## EXERCISE REQUIREMENTS
From the first line to the last, transcribe the data exactly.

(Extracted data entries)
────────────────
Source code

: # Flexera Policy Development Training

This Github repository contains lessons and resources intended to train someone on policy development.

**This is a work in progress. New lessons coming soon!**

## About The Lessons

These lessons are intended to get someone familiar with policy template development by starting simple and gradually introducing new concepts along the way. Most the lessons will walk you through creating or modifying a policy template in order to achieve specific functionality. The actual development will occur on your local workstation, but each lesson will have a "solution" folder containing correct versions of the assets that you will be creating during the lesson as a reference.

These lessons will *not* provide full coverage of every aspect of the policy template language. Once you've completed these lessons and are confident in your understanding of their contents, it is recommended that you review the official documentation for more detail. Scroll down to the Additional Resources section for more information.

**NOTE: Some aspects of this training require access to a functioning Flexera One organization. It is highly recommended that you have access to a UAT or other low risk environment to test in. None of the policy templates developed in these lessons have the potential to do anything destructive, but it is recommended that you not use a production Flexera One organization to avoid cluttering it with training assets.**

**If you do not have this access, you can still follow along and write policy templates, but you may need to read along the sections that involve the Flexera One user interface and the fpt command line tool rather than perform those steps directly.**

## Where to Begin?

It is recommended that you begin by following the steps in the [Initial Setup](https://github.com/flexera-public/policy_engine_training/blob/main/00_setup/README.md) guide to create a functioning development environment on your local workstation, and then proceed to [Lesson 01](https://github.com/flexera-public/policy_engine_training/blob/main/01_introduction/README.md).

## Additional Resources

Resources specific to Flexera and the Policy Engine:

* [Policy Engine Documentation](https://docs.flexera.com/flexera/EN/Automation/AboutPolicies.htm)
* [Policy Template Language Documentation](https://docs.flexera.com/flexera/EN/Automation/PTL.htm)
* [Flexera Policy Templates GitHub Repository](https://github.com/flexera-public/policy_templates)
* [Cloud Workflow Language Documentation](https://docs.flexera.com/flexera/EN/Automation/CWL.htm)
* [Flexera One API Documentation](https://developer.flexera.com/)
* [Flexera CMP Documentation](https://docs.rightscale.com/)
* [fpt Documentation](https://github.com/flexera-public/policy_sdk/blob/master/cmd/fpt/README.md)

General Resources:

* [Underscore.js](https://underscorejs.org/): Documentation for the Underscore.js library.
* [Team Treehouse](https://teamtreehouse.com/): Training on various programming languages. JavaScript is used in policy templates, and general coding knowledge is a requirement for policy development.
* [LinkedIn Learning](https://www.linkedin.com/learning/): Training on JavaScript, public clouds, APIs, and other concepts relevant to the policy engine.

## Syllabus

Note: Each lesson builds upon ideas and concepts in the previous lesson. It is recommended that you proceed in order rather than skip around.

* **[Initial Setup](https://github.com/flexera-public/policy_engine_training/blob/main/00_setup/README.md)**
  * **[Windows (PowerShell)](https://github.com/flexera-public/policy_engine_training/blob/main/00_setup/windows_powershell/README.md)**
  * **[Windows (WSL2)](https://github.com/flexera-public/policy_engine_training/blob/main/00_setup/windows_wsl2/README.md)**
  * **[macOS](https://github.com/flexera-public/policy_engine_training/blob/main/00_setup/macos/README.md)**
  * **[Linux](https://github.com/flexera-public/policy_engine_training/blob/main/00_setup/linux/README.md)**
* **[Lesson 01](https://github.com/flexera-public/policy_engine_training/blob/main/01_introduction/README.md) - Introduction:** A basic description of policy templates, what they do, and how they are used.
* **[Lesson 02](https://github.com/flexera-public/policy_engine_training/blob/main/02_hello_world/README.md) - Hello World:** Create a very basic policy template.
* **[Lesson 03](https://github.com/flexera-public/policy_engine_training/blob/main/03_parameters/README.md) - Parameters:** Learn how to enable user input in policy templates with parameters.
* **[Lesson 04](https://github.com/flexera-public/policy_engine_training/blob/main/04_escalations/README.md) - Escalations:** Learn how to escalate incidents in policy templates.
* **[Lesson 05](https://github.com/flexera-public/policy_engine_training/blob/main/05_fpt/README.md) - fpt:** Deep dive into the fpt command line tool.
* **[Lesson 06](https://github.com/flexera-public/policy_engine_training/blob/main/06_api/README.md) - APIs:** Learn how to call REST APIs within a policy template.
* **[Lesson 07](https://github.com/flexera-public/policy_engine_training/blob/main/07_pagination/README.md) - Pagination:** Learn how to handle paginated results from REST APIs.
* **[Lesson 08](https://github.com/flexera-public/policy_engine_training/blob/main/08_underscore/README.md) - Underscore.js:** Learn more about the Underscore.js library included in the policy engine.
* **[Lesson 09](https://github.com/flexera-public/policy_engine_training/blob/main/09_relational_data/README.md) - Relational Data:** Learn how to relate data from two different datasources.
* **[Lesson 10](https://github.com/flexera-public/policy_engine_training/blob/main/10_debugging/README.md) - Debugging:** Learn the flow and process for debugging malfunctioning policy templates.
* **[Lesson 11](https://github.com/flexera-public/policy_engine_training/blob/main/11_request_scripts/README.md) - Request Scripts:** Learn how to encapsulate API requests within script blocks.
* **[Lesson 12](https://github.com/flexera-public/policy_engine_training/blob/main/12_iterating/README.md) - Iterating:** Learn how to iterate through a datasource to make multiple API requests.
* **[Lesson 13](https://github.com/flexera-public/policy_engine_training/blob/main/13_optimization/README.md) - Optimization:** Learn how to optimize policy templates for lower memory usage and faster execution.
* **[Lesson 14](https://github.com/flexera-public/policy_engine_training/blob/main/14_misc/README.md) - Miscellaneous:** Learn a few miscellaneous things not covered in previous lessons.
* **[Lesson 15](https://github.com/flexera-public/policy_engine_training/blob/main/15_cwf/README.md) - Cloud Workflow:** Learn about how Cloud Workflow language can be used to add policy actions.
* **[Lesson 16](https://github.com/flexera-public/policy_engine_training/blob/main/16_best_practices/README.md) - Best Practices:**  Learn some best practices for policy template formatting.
────────────────
## RESPONSE
Source code

: # Flexera Policy Development Training

This Github repository contains lessons and resources intended to train someone on policy development.

**This is a work in progress. New lessons coming soon!**

## About The Lessons

These lessons are intended to get someone familiar with policy template development by starting simple and gradually introducing new concepts along the way. Most the lessons will walk you through creating or modifying a policy template in order to achieve specific functionality. The actual development will occur on your local workstation, but each lesson will have a "solution" folder containing correct versions of the assets that you will be creating during the lesson as a reference.

These lessons will *not* provide full coverage of every aspect of the policy template language. Once you've completed these lessons and are confident in your understanding of their contents, it is recommended that you review the official documentation for more detail. Scroll down to the Additional Resources section for more information.

**NOTE: Some aspects of this training require access to a functioning Flexera One organization. It is highly recommended that you have access to a UAT or other low risk environment to test in. None of the policy templates developed in these lessons have the potential to do anything destructive, but it is recommended that you not use a production Flexera One organization to avoid cluttering it with training assets.**

**If you do not have this access, you can still follow along and write policy templates, but you may need to read along the sections that involve the Flexera One user interface and the fpt command line tool rather than perform those steps directly.**

## Where to Begin?

It is recommended that you begin by following the steps in the [Initial Setup](https://github.com/flexera-public/policy_engine_training/blob/main/00_setup/README.md) guide to create a functioning development environment on your local workstation, and then proceed to [Lesson 01](https://github.com/flexera-public/policy_engine_training/blob/main/01_introduction/README.md).

## Additional Resources

Resources specific to Flexera and the Policy Engine:

* [Policy Engine Documentation](https://docs.flexera.com/flexera/EN/Automation/AboutPolicies.htm)
* [Policy Template Language Documentation](https://docs.flexera.com/flexera/EN/Automation/PTL.htm)
* [Flexera Policy Templates GitHub Repository](https://github.com/flexera-public/policy_templates)
* [Cloud Workflow Language Documentation](https://docs.flexera.com/flexera/EN/Automation/CWL.htm)
* [Flexera One API Documentation](https://developer.flexera.com/)
* [Flexera CMP Documentation](https://docs.rightscale.com/)
* [fpt Documentation](https://github.com/flexera-public/policy_sdk/blob/master/cmd/fpt/README.md)

General Resources:

* [Underscore.js](https://underscorejs.org/): Documentation for the Underscore.js library.
* [Team Treehouse](https://teamtreehouse.com/): Training on various programming languages. JavaScript is used in policy templates, and general coding knowledge is a requirement for policy development.
* [LinkedIn Learning](https://www.linkedin.com/learning/): Training on JavaScript, public clouds, APIs, and other concepts relevant to the policy engine.

## Syllabus

Note: Each lesson builds upon ideas and concepts in the previous lesson. It is recommended that you proceed in order rather than skip around.

* **[Initial Setup](https://github.com/flexera-public/policy_engine_training/blob/main/00_setup/README.md)**
  * **[Windows (PowerShell)](https://github.com/flexera-public/policy_engine_training/blob/main/00_setup/windows_powershell/README.md)**
  * **[Windows (WSL2)](https://github.com/flexera-public/policy_engine_training/blob/main/00_setup/windows_wsl2/README.md)**
  * **[macOS](https://github.com/flexera-public/policy_engine_training/blob/main/00_setup/macos/README.md)**
  * **[Linux](https://github.com/flexera-public/policy_engine_training/blob/main/00_setup/linux/README.md)**
* **[Lesson 01](https://github.com/flexera-public/policy_engine_training/blob/main/01_introduction/README.md) - Introduction:** A basic description of policy templates, what they do, and how they are used.
* **[Lesson 02](https://github.com/flexera-public/policy_engine_training/blob/main/02_hello_world/README.md) - Hello World:** Create a very basic policy template.
* **[Lesson 03](https://github.com/flexera-public/policy_engine_training/blob/main/03_parameters/README.md) - Parameters:** Learn how to enable user input in policy templates with parameters.
* **[Lesson 04](https://github.com/flexera-public/policy_engine_training/blob/main/04_escalations/README.md) - Escalations:** Learn how to escalate incidents in policy templates.
* **[Lesson 05](https://github.com/flexera-public/policy_engine_training/blob/main/05_fpt/README.md) - fpt:** Deep dive into the fpt command line tool.
* **[Lesson 06](https://github.com/flexera-public/policy_engine_training/blob/main/06_api/README.md) - APIs:** Learn how to call REST APIs within a policy template.
* **[Lesson 07](https://github.com/flexera-public/policy_engine_training/blob/main/07_pagination/README.md) - Pagination:** Learn how to handle paginated results from REST APIs.
* **[Lesson 08](https://github.com/flexera-public/policy_engine_training/blob/main/08_underscore/README.md) - Underscore.js:** Learn more about the Underscore.js library included in the policy engine.
* **[Lesson 09](https://github.com/flexera-public/policy_engine_training/blob/main/09_relational_data/README.md) - Relational Data:** Learn how to relate data from two different datasources.
* **[Lesson 10](https://github.com/flexera-public/policy_engine_training/blob/main/10_debugging/README.md) - Debugging:** Learn the flow and process for debugging malfunctioning policy templates.
* **[Lesson 11](https://github.com/flexera-public/policy_engine_training/blob/main/11_request_scripts/README.md) - Request Scripts:** Learn how to encapsulate API requests within script blocks.
* **[Lesson 12](https://github.com/flexera-public/policy_engine_training/blob/main/12_iterating/README.md) - Iterating:** Learn how to iterate through a datasource to make multiple API requests.
* **[Lesson 13](https://github.com/flexera-public/policy_engine_training/blob/main/13_optimization/README.md) - Optimization:** Learn how to optimize policy templates for lower memory usage and faster execution.
* **[Lesson 14](https://github.com/flexera-public/policy_engine_training/blob/main/14_misc/README.md) - Miscellaneous:** Learn a few miscellaneous things not covered in previous lessons.
* **[Lesson 15](https://github.com/flexera-public/policy_engine_training/blob/main/15_cwf/README.md) - Cloud Workflow:** Learn about how Cloud Workflow language can be used to add policy actions.
* **[Lesson 16](https://github.com/flexera-public/policy_engine_training/blob/main/16_best_practices/README.md) - Best Practices:**  Learn some best practices for policy template formatting.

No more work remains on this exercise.